At least in the Case Study homepage, there is a lot of commented out markup in the source, and an entire section where it looks like it was done in an HTML generator - because you are not using the Cascade at all, and every link re declares the same font-family over and over.

Something else you should consider is looking into this course: http://discover-devtools.codeschool.com/

It will help you understand what is going on when debugging webpages.

I know it's hard to be doing stuff that likely few people your age can relate to. Adults will dismiss you because of your age, and there isn't much you can do about it aside from continue to develop your skills so when you are taken seriously, they feel stupid for doubting you.

1 comments

I developed that case study for a client when I was 12 and so many of the techniques used were very immature. The site was done in the Joomla CMS.

Also, I have already taken the dev-tools course and it was very useful.

In that case, you should be reviewing whatever case study you feature on a periodic basis to make sure it's reflective of your current skill level.

Depending on how much time you sink into learning, you can progress at a very high rate. You want people to make the most informed decision possible when hiring you, so you want to be showing them the thing most likely to wow them.

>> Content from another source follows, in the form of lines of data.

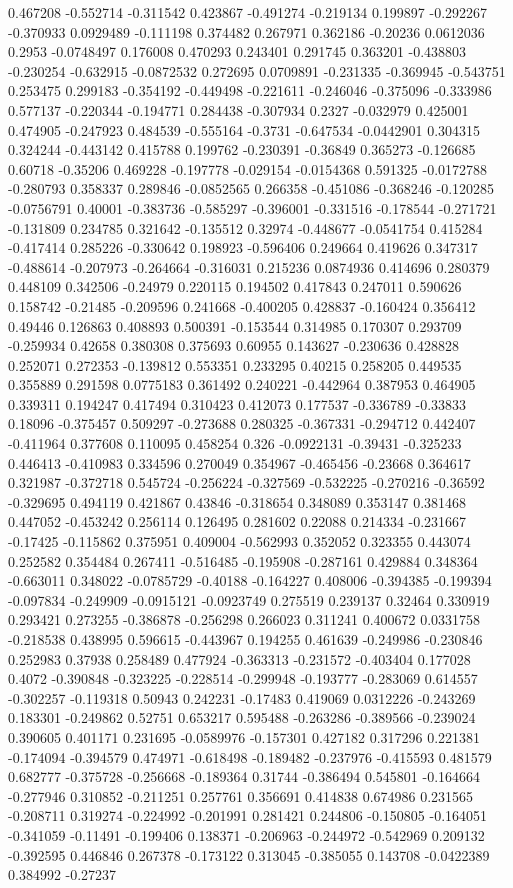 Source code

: 0.467208 -0.552714 -0.311542 0.423867 -0.491274 -0.219134 0.199897 -0.292267 -0.370933 0.0929489 -0.111198 0.374482 0.267971 0.362186 -0.20236 0.0612036 0.2953 -0.0748497 0.176008 0.470293 0.243401 0.291745 0.363201 -0.438803 -0.230254 -0.632915 -0.0872532 0.272695 0.0709891 -0.231335 -0.369945 -0.543751 0.253475 0.299183 -0.354192 -0.449498 -0.221611 -0.246046 -0.375096 -0.333986 0.577137 -0.220344 -0.194771 0.284438 -0.307934 0.2327 -0.032979 0.425001 0.474905 -0.247923 0.484539 -0.555164 -0.3731 -0.647534 -0.0442901 0.304315 0.324244 -0.443142 0.415788 0.199762 -0.230391 -0.36849 0.365273 -0.126685 0.60718 -0.35206 0.469228 -0.197778 -0.029154 -0.0154368 0.591325 -0.0172788 -0.280793 0.358337 0.289846 -0.0852565 0.266358 -0.451086 -0.368246 -0.120285 -0.0756791 0.40001 -0.383736 -0.585297 -0.396001 -0.331516 -0.178544 -0.271721 -0.131809 0.234785 0.321642 -0.135512 0.32974 -0.448677 -0.0541754 0.415284 -0.417414 0.285226 -0.330642 0.198923 -0.596406 0.249664 0.419626 0.347317 -0.488614 -0.207973 -0.264664 -0.316031 0.215236 0.0874936 0.414696 0.280379 0.448109 0.342506 -0.24979 0.220115 0.194502 0.417843 0.247011 0.590626 0.158742 -0.21485 -0.209596 0.241668 -0.400205 0.428837 -0.160424 0.356412 0.49446 0.126863 0.408893 0.500391 -0.153544 0.314985 0.170307 0.293709 -0.259934 0.42658 0.380308 0.375693 0.60955 0.143627 -0.230636 0.428828 0.252071 0.272353 -0.139812 0.553351 0.233295 0.40215 0.258205 0.449535 0.355889 0.291598 0.0775183 0.361492 0.240221 -0.442964 0.387953 0.464905 0.339311 0.194247 0.417494 0.310423 0.412073 0.177537 -0.336789 -0.33833 0.18096 -0.375457 0.509297 -0.273688 0.280325 -0.367331 -0.294712 0.442407 -0.411964 0.377608 0.110095 0.458254 0.326 -0.0922131 -0.39431 -0.325233 0.446413 -0.410983 0.334596 0.270049 0.354967 -0.465456 -0.23668 0.364617 0.321987 -0.372718 0.545724 -0.256224 -0.327569 -0.532225 -0.270216 -0.36592 -0.329695 0.494119 0.421867 0.43846 -0.318654 0.348089 0.353147 0.381468 0.447052 -0.453242 0.256114 0.126495 0.281602 0.22088 0.214334 -0.231667 -0.17425 -0.115862 0.375951 0.409004 -0.562993 0.352052 0.323355 0.443074 0.252582 0.354484 0.267411 -0.516485 -0.195908 -0.287161 0.429884 0.348364 -0.663011 0.348022 -0.0785729 -0.40188 -0.164227 0.408006 -0.394385 -0.199394 -0.097834 -0.249909 -0.0915121 -0.0923749 0.275519 0.239137 0.32464 0.330919 0.293421 0.273255 -0.386878 -0.256298 0.266023 0.311241 0.400672 0.0331758 -0.218538 0.438995 0.596615 -0.443967 0.194255 0.461639 -0.249986 -0.230846 0.252983 0.37938 0.258489 0.477924 -0.363313 -0.231572 -0.403404 0.177028 0.4072 -0.390848 -0.323225 -0.228514 -0.299948 -0.193777 -0.283069 0.614557 -0.302257 -0.119318 0.50943 0.242231 -0.17483 0.419069 0.0312226 -0.243269 0.183301 -0.249862 0.52751 0.653217 0.595488 -0.263286 -0.389566 -0.239024 0.390605 0.401171 0.231695 -0.0589976 -0.157301 0.427182 0.317296 0.221381 -0.174094 -0.394579 0.474971 -0.618498 -0.189482 -0.237976 -0.415593 0.481579 0.682777 -0.375728 -0.256668 -0.189364 0.31744 -0.386494 0.545801 -0.164664 -0.277946 0.310852 -0.211251 0.257761 0.356691 0.414838 0.674986 0.231565 -0.208711 0.319274 -0.224992 -0.201991 0.281421 0.244806 -0.150805 -0.164051 -0.341059 -0.11491 -0.199406 0.138371 -0.206963 -0.244972 -0.542969 0.209132 -0.392595 0.446846 0.267378 -0.173122 0.313045 -0.385055 0.143708 -0.0422389 0.384992 -0.27237  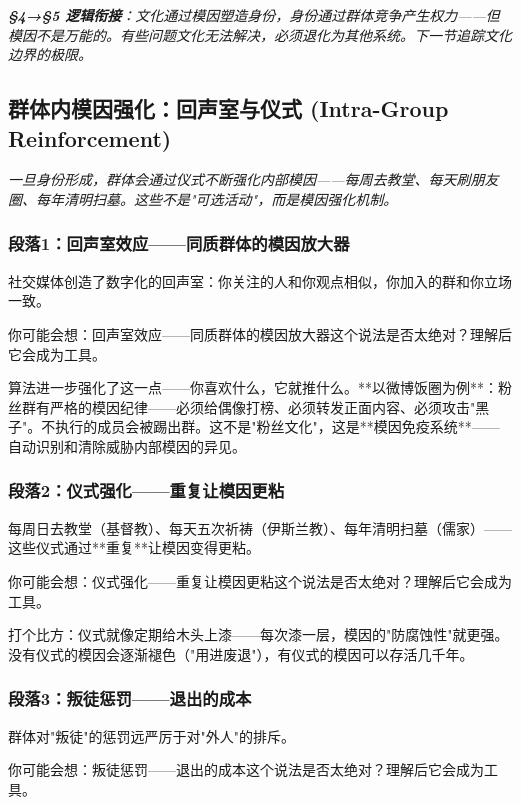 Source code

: \documentclass[a4paper,12pt]{book}
\newenvironment{motivation}{\begin{tcolorbox}[colback=gray!10,colframe=gray!60,title=\textit{动机}]\small\itshape}{\end{tcolorbox}}
\begin{document}
\begin{motivation}
\begin{motivation}
\begin{motivation}
	\textbf{§4→§5 逻辑衔接}：文化通过模因塑造身份，身份通过群体竞争产生权力——但模因不是万能的。有些问题文化无法解决，必须退化为其他系统。下一节追踪文化边界的极限。

	
	\subsection{群体内模因强化：回声室与仪式 (Intra-Group Reinforcement)}
	\begin{motivation}
		一旦身份形成，群体会通过仪式不断强化内部模因——每周去教堂、每天刷朋友圈、每年清明扫墓。这些不是"可选活动"，而是模因强化机制。
	\end{motivation}

	\subsubsection*{段落1：回声室效应——同质群体的模因放大器}
	社交媒体创造了数字化的回声室：你关注的人和你观点相似，你加入的群和你立场一致。
	\begin{tcolorbox}[colback=yellow!5, title=\textit{读者行为预测}]
		你可能会想：回声室效应——同质群体的模因放大器这个说法是否太绝对？理解后它会成为工具。
	\end{tcolorbox}

算法进一步强化了这一点——你喜欢什么，它就推什么。**以微博饭圈为例**：粉丝群有严格的模因纪律——必须给偶像打榜、必须转发正面内容、必须攻击"黑子"。不执行的成员会被踢出群。这不是"粉丝文化"，这是**模因免疫系统**——自动识别和清除威胁内部模因的异见。

	\subsubsection*{段落2：仪式强化——重复让模因更粘}
	每周日去教堂（基督教）、每天五次祈祷（伊斯兰教）、每年清明扫墓（儒家）——这些仪式通过**重复**让模因变得更粘。
	\begin{tcolorbox}[colback=yellow!5, title=\textit{读者行为预测}]
		你可能会想：仪式强化——重复让模因更粘这个说法是否太绝对？理解后它会成为工具。
	\end{tcolorbox}

打个比方：仪式就像定期给木头上漆——每次漆一层，模因的"防腐蚀性"就更强。没有仪式的模因会逐渐褪色（"用进废退"），有仪式的模因可以存活几千年。

	\subsubsection*{段落3：叛徒惩罚——退出的成本}
	群体对"叛徒"的惩罚远严厉于对"外人"的排斥。
	\begin{tcolorbox}[colback=yellow!5, title=\textit{读者行为预测}]
		你可能会想：叛徒惩罚——退出的成本这个说法是否太绝对？理解后它会成为工具。
	\end{tcolorbox}


\end{motivation}
\end{motivation}
\end{motivation}
\end{document}
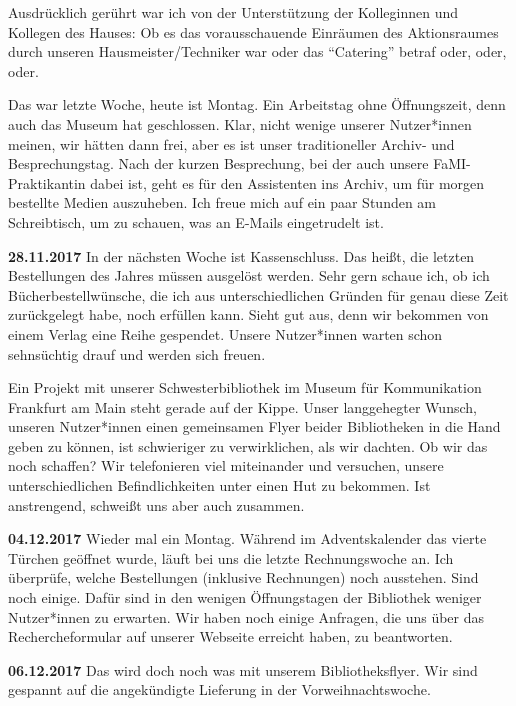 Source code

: \documentclass[a4paper,
fontsize=11pt,
oneside,
numbers=noperiodatend,
parskip=half-,
bibliography=totoc,
final
]{scrartcl}
\begin{document}
Ausdrücklich gerührt war ich von der Unterstützung der Kolleginnen und
Kollegen des Hauses: Ob es das vorausschauende Einräumen des
Aktionsraumes durch unseren Hausmeister/Techniker war oder das
\enquote{Catering} betraf oder, oder, oder.

Das war letzte Woche, heute ist Montag. Ein Arbeitstag ohne
Öffnungszeit, denn auch das Museum hat geschlossen. Klar, nicht wenige
unserer Nutzer*innen meinen, wir hätten dann frei, aber es ist unser
traditioneller Archiv- und Besprechungstag. Nach der kurzen Besprechung,
bei der auch unsere FaMI-Praktikantin dabei ist, geht es für den
Assistenten ins Archiv, um für morgen bestellte Medien auszuheben. Ich
freue mich auf ein paar Stunden am Schreibtisch, um zu schauen, was an
E-Mails eingetrudelt ist.

\textbf{28.11.2017} In der nächsten Woche ist Kassenschluss. Das heißt,
die letzten Bestellungen des Jahres müssen ausgelöst werden. Sehr gern
schaue ich, ob ich Bücherbestellwünsche, die ich aus unterschiedlichen
Gründen für genau diese Zeit zurückgelegt habe, noch erfüllen kann.
Sieht gut aus, denn wir bekommen von einem Verlag eine Reihe gespendet.
Unsere Nutzer*innen warten schon sehnsüchtig drauf und werden sich
freuen.

Ein Projekt mit unserer Schwesterbibliothek im Museum für Kommunikation
Frankfurt am Main steht gerade auf der Kippe. Unser langgehegter Wunsch,
unseren Nutzer*innen einen gemeinsamen Flyer beider Bibliotheken in die
Hand geben zu können, ist schwieriger zu verwirklichen, als wir dachten.
Ob wir das noch schaffen? Wir telefonieren viel miteinander und
versuchen, unsere unterschiedlichen Befindlichkeiten unter einen Hut zu
bekommen. Ist anstrengend, schweißt uns aber auch zusammen.

\textbf{04.12.2017} Wieder mal ein Montag. Während im Adventskalender
das vierte Türchen geöffnet wurde, läuft bei uns die letzte
Rechnungswoche an. Ich überprüfe, welche Bestellungen (inklusive
Rechnungen) noch ausstehen. Sind noch einige. Dafür sind in den wenigen
Öffnungstagen der Bibliothek weniger Nutzer*innen zu erwarten. Wir haben
noch einige Anfragen, die uns über das Rechercheformular auf unserer
Webseite erreicht haben, zu beantworten.

\textbf{06.12.2017} Das wird doch noch was mit unserem Bibliotheksflyer.
Wir sind gespannt auf die angekündigte Lieferung in der
Vorweihnachtswoche.
\end{document}
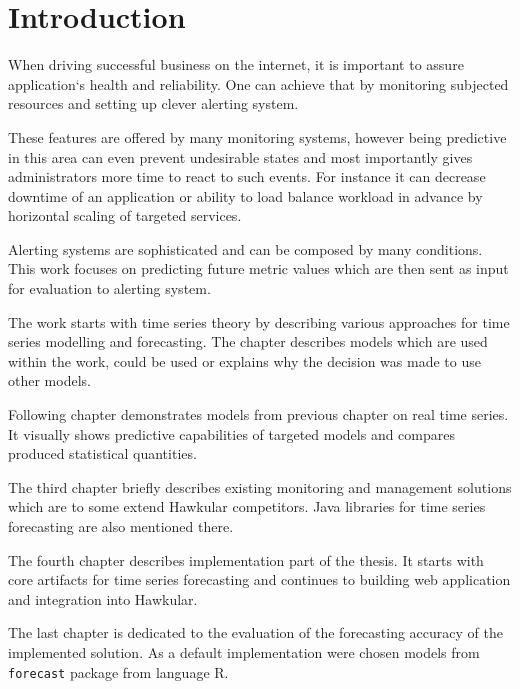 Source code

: 
%
%
%
\chapter{Introduction} \label{chap:introduction}
When driving successful business on the internet, it is important to assure application`s health and reliability. One
can achieve that by monitoring subjected resources and setting up clever alerting system.

These features are offered by many monitoring systems, however being predictive in this area can even prevent
undesirable states and most importantly gives administrators more time to react to such events. For instance it
can decrease downtime of an application or ability to load balance workload in advance by horizontal scaling of
targeted services.

Alerting systems are sophisticated and can be composed by many conditions. This work focuses on predicting future
metric values which are then sent as input for evaluation to alerting system.

The work starts with time series theory by describing various approaches for time series modelling and forecasting.
The chapter describes models which are used within the work, could be used or explains why the decision was made to
use other models.

Following chapter demonstrates models from previous chapter on real time series. It visually shows predictive
capabilities of targeted models and compares produced statistical quantities.

The third chapter briefly describes existing monitoring and management solutions which are to some extend
Hawkular competitors. Java libraries for time series forecasting are also mentioned there.

The fourth chapter describes implementation part of the thesis. It starts with core artifacts for time series
forecasting and continues to building web application and integration into Hawkular.

The last chapter is dedicated to the evaluation of the forecasting accuracy of the implemented solution. As a default
implementation were chosen models from \texttt{forecast} package from language R.

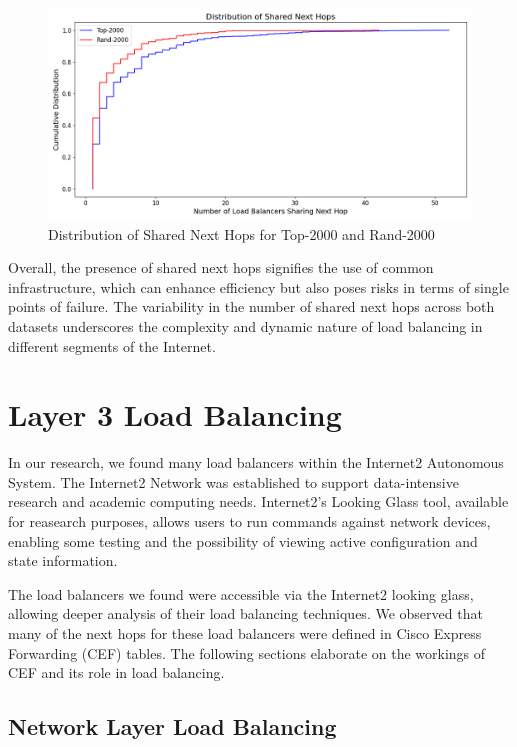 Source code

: \documentclass[12pt]{cwru_thesis}
\begin{document}
\begin{figure}[h!]
    \centering
    \includegraphics[width=\linewidth]{figures/shared_next_hops_combined.png}
    \caption{Distribution of Shared Next Hops for Top-2000 and Rand-2000}
    \label{fig:shared_next_hops_combined}
\end{figure}

Overall, the presence of shared next hops signifies the use of common infrastructure, which can enhance efficiency but also poses risks in terms of single points of failure. The variability in the number of shared next hops across both datasets underscores the complexity and dynamic nature of load balancing in different segments of the Internet.


\chapter{Layer 3 Load Balancing}
In our research, we found many load balancers within the Internet2 Autonomous System. The Internet2 Network was established to support data-intensive research and academic computing needs. Internet2's Looking Glass tool, available for reasearch purposes, allows users to run commands against network devices, enabling some testing and the possibility of viewing active configuration and state information.

The load balancers we found were accessible via the Internet2 looking glass, allowing deeper analysis of their load balancing techniques. We observed that many of the next hops for these load balancers were defined in Cisco Express Forwarding (CEF) tables. The following sections elaborate on the workings of CEF and its role in load balancing.

\section{Network Layer Load Balancing}
\end{document}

Keep in mind that some companies with an IT Department may still outsource smaller projects to freelancers. In this case, your development practices may be evaluated by IT minded folks. You really do not want to lose out at a job because you are showing code 4 years old, and that's not even how you'd go about it if you were to start over.

Another poster did say something about traffic increase. But let's extend that. If you can prove that you not only redid the design, but you increased performance by X%, and traffic by Y% and so on, those are real numbers people who make decisions can base you on. So it may be worth your while to learn about metrics.

In School, I would really look into a course on statistics. You'd be surprised how often that comes in handy.